En la noche de la cena les hablaba del odio del mundo a él y a sus discípulos, diciéndoles cómo la razón última de ese odio era su diferencia frente al mundo, en esa diferencia se basaba la argumentación de Jesús, recordándoles que por eso el mundo le odiaba a él y les odiaría a ellos y concluía: «Si a mí me han perseguido, también os perseguirán a vosotros; si han guardado mi palabra, también guardarán la vuestra» (Jn 15,20). Los adversarios de Jesús no podían tolerar que Jesús se excluyera de la condición de pecador y trataban de acusarlo de violar la ley y de ser un blasfemo, acusándole además de estar poseído por el demonio (cf. Jn 8,48.52). Jesús les responderá que son ellos los que tienen por padre al diablo, porque no aceptan la verdad y se muestran así mentirosos, porque el diablo es “padre de la mentira” (cf. Jn 8,44). Su resistencia ante la verdad de lo que contemplaban rayaba el paroxismo: en Nazaret habían querido arrojarlo por la pendiente del montículo sobre el que se levantaba la población (cf. Lc 4, 28-30). Les resultaba intolerable que Jesús descubriera los sentimientos hostiles que albergaban contra él y les respondía: «Vosotros juzgáis según la carne…» (Jn 8,15), para establecer la diferencia entre él y los que le acusan: «Vosotros sois de abajo, yo soy de arriba. Vosotros sois de este mundo, yo no soy de este mundo» (Jn 8,23). Jesús les reta con fuerza: «¿Quién de vosotros puede probar que soy pecador? / Si digo la verdad, ¿por qué no me creéis? El que es de Dios escucha las palabras de Dios; vosotros no las escucháis, porque no sois de Dios» (Jn 8,46-47).
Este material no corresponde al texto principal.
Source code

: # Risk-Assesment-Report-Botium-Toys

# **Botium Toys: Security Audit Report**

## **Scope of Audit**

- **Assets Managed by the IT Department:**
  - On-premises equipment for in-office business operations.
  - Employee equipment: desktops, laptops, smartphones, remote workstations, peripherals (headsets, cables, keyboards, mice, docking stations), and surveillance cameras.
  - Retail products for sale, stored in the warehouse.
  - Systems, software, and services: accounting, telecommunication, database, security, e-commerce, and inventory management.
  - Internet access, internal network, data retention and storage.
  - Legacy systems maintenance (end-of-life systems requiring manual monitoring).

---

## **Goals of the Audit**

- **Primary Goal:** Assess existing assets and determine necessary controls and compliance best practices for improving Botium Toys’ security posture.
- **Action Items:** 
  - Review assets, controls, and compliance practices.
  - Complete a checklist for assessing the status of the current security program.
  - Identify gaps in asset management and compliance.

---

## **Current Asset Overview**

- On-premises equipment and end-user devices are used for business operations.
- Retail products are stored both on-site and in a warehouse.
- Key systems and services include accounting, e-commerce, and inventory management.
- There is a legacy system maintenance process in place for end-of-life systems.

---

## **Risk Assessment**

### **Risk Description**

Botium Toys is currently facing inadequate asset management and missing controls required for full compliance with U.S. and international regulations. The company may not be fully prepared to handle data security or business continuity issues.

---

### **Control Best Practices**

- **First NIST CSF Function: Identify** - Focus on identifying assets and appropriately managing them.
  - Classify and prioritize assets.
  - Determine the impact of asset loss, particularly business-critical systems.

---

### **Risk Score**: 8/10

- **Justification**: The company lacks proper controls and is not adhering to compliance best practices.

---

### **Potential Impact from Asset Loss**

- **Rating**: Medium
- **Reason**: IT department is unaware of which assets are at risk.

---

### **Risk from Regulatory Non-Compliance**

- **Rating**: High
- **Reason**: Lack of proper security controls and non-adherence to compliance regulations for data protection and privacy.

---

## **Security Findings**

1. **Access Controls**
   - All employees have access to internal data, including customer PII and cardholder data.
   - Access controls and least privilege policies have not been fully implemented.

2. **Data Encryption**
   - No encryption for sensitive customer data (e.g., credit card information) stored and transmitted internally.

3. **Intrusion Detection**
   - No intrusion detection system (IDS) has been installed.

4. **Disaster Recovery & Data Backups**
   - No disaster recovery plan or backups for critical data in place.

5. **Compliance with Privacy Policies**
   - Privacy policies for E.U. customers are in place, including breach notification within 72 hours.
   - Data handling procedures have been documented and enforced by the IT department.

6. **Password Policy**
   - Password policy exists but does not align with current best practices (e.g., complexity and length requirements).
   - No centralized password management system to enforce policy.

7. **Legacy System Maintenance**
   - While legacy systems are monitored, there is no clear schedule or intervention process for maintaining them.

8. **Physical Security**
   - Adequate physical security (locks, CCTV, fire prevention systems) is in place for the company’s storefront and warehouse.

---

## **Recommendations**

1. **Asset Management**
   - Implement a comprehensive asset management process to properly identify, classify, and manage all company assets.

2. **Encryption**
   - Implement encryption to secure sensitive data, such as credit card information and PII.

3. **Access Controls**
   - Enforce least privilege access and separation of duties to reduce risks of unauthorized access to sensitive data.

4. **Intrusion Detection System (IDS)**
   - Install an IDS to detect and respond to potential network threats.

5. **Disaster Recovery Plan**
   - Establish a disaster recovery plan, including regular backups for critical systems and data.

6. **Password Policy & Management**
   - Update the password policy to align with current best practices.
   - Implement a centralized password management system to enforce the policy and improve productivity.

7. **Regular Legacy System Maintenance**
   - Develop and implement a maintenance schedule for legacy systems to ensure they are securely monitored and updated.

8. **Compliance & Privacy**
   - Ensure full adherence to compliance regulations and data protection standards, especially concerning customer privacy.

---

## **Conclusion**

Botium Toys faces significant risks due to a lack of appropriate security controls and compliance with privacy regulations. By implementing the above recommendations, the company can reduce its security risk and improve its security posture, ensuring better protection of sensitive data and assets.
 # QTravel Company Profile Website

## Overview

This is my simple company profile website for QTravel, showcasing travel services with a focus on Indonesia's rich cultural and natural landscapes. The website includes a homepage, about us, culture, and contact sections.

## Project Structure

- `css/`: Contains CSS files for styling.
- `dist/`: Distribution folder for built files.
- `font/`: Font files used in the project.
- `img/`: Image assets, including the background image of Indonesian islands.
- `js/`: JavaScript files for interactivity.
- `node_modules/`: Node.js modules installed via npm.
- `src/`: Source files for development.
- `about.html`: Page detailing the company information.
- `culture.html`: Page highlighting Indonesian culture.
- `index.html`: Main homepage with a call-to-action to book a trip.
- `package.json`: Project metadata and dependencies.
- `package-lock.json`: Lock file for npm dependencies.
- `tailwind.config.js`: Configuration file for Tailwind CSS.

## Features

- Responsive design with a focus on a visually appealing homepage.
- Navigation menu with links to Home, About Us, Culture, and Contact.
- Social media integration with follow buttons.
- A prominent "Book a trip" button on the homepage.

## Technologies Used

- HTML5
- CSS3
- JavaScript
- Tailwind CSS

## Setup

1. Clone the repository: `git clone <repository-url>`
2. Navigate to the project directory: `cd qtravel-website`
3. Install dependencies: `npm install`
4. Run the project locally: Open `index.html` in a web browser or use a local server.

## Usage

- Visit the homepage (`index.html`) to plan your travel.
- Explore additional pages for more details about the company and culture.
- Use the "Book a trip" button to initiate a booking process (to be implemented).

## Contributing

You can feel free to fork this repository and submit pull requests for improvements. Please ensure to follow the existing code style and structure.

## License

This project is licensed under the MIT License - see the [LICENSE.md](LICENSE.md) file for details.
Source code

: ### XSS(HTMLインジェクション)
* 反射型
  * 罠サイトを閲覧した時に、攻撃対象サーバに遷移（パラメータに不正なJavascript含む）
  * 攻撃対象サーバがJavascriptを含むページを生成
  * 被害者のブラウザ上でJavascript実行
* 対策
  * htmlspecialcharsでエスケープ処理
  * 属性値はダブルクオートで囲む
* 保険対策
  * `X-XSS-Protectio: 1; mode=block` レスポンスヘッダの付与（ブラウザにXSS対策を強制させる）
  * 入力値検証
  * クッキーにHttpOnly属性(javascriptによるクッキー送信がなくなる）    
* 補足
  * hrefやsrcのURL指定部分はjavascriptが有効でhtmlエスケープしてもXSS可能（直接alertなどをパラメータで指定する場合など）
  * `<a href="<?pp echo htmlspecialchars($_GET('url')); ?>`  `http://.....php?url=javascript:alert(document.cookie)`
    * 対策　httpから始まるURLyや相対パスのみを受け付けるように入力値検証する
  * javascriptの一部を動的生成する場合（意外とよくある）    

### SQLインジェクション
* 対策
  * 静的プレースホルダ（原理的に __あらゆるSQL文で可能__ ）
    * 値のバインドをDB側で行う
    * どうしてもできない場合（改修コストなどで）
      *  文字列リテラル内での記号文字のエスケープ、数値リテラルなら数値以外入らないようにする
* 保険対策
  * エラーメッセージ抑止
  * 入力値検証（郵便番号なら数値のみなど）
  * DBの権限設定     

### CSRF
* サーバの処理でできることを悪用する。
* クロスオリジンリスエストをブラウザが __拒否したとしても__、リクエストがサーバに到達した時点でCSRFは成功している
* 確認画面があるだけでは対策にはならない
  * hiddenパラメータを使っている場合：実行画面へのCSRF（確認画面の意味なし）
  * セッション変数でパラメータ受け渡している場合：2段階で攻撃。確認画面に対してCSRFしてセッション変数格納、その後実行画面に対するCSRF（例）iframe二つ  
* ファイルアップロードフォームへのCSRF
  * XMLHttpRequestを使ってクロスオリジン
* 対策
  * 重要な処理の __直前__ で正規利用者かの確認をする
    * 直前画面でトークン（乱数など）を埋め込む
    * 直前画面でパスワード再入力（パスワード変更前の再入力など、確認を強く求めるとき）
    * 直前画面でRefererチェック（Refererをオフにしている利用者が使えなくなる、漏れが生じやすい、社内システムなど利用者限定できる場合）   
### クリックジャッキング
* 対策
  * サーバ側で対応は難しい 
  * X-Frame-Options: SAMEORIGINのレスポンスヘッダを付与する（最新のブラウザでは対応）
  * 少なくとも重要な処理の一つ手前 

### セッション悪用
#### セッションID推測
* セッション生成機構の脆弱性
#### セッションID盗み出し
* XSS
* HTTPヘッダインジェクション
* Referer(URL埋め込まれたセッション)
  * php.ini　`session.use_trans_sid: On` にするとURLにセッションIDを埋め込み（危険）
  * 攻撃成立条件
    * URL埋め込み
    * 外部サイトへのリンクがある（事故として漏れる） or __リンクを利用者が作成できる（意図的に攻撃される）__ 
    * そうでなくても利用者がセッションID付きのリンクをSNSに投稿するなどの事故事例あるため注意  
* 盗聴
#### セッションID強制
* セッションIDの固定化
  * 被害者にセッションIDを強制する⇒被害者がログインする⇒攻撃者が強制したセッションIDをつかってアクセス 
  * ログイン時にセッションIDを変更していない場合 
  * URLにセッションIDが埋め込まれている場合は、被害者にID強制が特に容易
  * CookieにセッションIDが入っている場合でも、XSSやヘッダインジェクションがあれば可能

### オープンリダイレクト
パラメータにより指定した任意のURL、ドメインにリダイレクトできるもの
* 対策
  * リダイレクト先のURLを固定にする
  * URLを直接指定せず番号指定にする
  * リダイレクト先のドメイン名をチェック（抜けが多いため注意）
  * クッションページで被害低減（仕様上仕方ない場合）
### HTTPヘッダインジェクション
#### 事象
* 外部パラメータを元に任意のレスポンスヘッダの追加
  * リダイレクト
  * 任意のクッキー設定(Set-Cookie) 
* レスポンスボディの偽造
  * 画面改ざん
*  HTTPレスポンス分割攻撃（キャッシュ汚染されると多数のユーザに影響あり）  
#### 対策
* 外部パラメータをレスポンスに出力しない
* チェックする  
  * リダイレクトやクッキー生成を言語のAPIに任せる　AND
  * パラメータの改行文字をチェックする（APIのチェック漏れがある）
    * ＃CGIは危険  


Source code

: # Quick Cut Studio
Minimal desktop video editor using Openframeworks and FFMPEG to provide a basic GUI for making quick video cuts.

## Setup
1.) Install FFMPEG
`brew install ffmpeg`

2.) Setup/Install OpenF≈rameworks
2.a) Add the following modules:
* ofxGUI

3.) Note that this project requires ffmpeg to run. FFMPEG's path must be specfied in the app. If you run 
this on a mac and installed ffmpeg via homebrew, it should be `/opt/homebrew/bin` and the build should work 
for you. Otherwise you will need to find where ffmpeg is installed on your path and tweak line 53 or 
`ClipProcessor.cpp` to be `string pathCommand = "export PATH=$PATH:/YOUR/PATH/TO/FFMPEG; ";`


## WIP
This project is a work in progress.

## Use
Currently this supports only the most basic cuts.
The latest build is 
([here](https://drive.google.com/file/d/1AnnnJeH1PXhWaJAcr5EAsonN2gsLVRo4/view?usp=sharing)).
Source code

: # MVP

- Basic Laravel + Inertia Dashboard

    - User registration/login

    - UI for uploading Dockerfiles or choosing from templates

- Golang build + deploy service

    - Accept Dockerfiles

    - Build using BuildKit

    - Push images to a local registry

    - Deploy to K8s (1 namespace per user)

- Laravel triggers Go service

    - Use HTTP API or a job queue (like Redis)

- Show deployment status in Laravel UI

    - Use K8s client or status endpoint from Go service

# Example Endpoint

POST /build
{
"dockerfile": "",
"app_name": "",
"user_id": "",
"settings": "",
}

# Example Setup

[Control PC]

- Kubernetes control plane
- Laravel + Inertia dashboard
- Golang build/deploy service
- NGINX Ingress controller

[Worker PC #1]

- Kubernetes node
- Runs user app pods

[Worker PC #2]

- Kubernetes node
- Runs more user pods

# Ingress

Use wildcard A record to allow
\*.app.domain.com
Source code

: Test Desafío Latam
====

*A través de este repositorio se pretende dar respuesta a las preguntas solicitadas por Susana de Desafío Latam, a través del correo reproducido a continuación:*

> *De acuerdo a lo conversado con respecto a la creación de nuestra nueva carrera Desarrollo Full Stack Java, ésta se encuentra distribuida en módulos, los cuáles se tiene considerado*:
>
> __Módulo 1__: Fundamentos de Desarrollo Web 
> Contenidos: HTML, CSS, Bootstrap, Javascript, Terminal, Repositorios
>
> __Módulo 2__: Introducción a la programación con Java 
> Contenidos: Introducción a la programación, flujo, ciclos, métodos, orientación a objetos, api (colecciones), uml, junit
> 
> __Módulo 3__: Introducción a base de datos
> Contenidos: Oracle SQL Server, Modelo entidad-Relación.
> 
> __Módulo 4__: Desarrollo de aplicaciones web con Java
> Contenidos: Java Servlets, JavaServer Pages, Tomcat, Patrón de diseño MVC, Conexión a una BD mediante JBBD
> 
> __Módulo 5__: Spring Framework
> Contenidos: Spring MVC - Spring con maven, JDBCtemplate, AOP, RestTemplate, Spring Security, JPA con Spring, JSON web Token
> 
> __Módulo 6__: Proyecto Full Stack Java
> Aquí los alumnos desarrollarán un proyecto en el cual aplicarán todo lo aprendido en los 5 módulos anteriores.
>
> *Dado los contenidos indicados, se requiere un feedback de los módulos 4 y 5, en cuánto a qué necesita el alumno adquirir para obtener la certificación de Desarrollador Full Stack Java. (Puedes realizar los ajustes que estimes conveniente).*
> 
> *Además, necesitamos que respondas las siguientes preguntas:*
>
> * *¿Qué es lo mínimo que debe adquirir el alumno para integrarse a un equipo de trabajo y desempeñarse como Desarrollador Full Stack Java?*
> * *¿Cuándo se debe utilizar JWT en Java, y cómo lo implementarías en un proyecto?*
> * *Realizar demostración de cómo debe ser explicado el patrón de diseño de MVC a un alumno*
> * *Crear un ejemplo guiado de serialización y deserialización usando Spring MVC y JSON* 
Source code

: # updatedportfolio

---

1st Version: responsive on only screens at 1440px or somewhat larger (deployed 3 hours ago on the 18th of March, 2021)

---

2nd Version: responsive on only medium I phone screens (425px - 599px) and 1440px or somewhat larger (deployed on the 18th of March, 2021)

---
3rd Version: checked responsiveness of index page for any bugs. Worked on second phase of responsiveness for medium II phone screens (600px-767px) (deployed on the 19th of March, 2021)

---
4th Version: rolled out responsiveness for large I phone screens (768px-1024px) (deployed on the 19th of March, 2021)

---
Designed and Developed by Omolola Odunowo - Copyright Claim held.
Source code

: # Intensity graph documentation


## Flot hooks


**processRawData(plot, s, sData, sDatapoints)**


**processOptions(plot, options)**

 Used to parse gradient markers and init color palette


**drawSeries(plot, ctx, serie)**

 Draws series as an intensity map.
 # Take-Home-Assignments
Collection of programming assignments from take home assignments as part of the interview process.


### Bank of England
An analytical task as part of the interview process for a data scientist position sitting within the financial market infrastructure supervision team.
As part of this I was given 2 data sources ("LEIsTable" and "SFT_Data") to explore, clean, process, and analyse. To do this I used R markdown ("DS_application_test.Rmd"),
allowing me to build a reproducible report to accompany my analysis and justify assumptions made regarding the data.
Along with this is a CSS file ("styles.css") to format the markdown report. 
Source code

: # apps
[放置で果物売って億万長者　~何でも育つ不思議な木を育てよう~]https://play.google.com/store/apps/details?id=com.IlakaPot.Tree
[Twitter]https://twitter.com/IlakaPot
El paralelismo de la historia de Esteban y la de Jesús pone de manifiesto que el verdadero discípulo, configurado con Cristo, sigue su camino y afronta los mismos riesgos. Hemos escuchado un pequeño fragmento del impresionante discurso de Esteban que le llevó a la muerte. En él acusa a los judíos de no obedecer a Dios, como no le obedecieron sus padres en el desierto camino de la libertad y la patria, y como no le obedecieron después, ya asentados en la tierra prometida. Ellos como sus padres tampoco le obedecen, razón la cual han dado muerte a Jesús. Después de repasar ante sus adversarios la historia de la salvación de Dios con Israel, les recriminará con dureza: «¡Duros de cerviz, incircuncisos de corazón y de oídos! ¡Vosotros siempre ofrecéis resistencia al Espíritu Santol!¡Como vuestros padres, así vosotros!» (Hch 7,51). Esteban termina echándoles en cara que sus padres mataron a los profetas que anunciaron al Justo Jesús que ellos han asesinado (cf. Hch 7,52-53). El evangelista dice que se consumían de rabia al escucharlo y se abalanzaron sobre él para lapidarlo. Esteban igual que Jesíus entrega a Dios el espíritu y perdona a sus verdugos.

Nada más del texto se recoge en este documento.